Pressure, is the joint album mau from nowhere and hihi. It’s a bold, tangled meditation on displacement, identity, and emotional survival anchored by two voices unafraid to sit at the fringes of hip-hop and stretch its form until it becomes something wholly unfamiliar. Mau, the Nairobi-raised, London-based artist, and hihi, a maximalist architect of sonic collage, have built an album that resists simplification, thriving instead in contradiction. From start to finish, Pressure is both a conversation and an excavation, where sound becomes a vessel for processing confusion, loss, and reinvention.

The album opens with ‘here we are again’, a lurching, stuttering nod to Madlib’s abstract school of production. From the first few seconds, it’s clear that Pressure is not interested in guiding the listener gently. Instead, it throws you in mid-sentence, much like the artists themselves, two people dropped into London, absorbing the chaos of new surroundings, translating it into sonic language. Tracks like ‘what’s all this then’ and ‘peace:war’ spin between deconstructed breakbeats and lo-fi, syrup-drenched melodies, creating a tension between sonic noise and emotional clarity. The album’s strength lies in the beauty blooming from this disarray.
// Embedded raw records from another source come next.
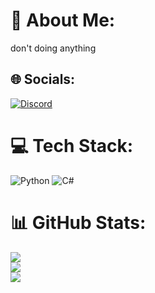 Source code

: # 💫 About Me:
don't doing anything


## 🌐 Socials:
[![Discord](https://img.shields.io/badge/Discord-%237289DA.svg?logo=discord&logoColor=white)](https://discord.gg/ostia6927) 

# 💻 Tech Stack:
![Python](https://img.shields.io/badge/python-3670A0?style=flat&logo=python&logoColor=ffdd54) ![C#](https://img.shields.io/badge/c%23-%23239120.svg?style=flat&logo=csharp&logoColor=white)
# 📊 GitHub Stats:
![](https://github-readme-stats.vercel.app/api?username=ostia27&theme=dark&hide_border=false&include_all_commits=false&count_private=false)<br/>
![](https://github-readme-streak-stats.herokuapp.com/?user=ostia27&theme=dark&hide_border=false)<br/>
![](https://github-readme-stats.vercel.app/api/top-langs/?username=ostia27&theme=dark&hide_border=false&include_all_commits=false&count_private=false&layout=compact)

<!-- Proudly created with GPRM ( https://gprm.itsvg.in ) -->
Rather than conforming to a central theme or predictable arc, Pressure functions like a mosaic. Each track offers a fragment of something larger: a memory, a mood, a messy moment frozen in sound. ‘let it pass’ is hushed and meditative, giving space for introspection, while ‘e6’ glides with quiet romantic ease. ‘a_m_h’ brings the energy up sharply, a chaotic, triumphant posse cut that taps into Nairobi’s vibrant underground scene and places it proudly at the center of the album’s geography. These shifts in tone and tempo aren’t disorienting; they’re intentional. mau and hihi are showing us the many ways pressure manifests: slowly, suddenly, beautifully, destructively.

There’s also a deep vulnerability running through this record. Nowhere is that more evident than in ‘Green Hill Zone’, a stripped-down meditation on mortality, love, and letting go. It’s the album’s emotional core, unvarnished and deeply human. Even as the production often leans experimental and futuristic, the storytelling remains grounded. Closing tracks ‘miss you’ and ‘silly’ usher us out with a gentle wink, reminding us that levity and reflection can coexist. After an album so loaded with emotional weight, this soft landing feels earned.

Pressure is not background music; it demands attention, reflection, and repeated listens. It’s a debut that refuses polish in favour of truth, offering no neat resolutions but plenty of insight. mau from nowhere and hihi have created something deeply personal yet collectively resonant, an album that feels like navigating a storm with a strange but steady light. It’s not easy listening, but it’s necessary listening. And more importantly, it’s the sound of two artists forging a new emotional vocabulary, one track, one contradiction at a time.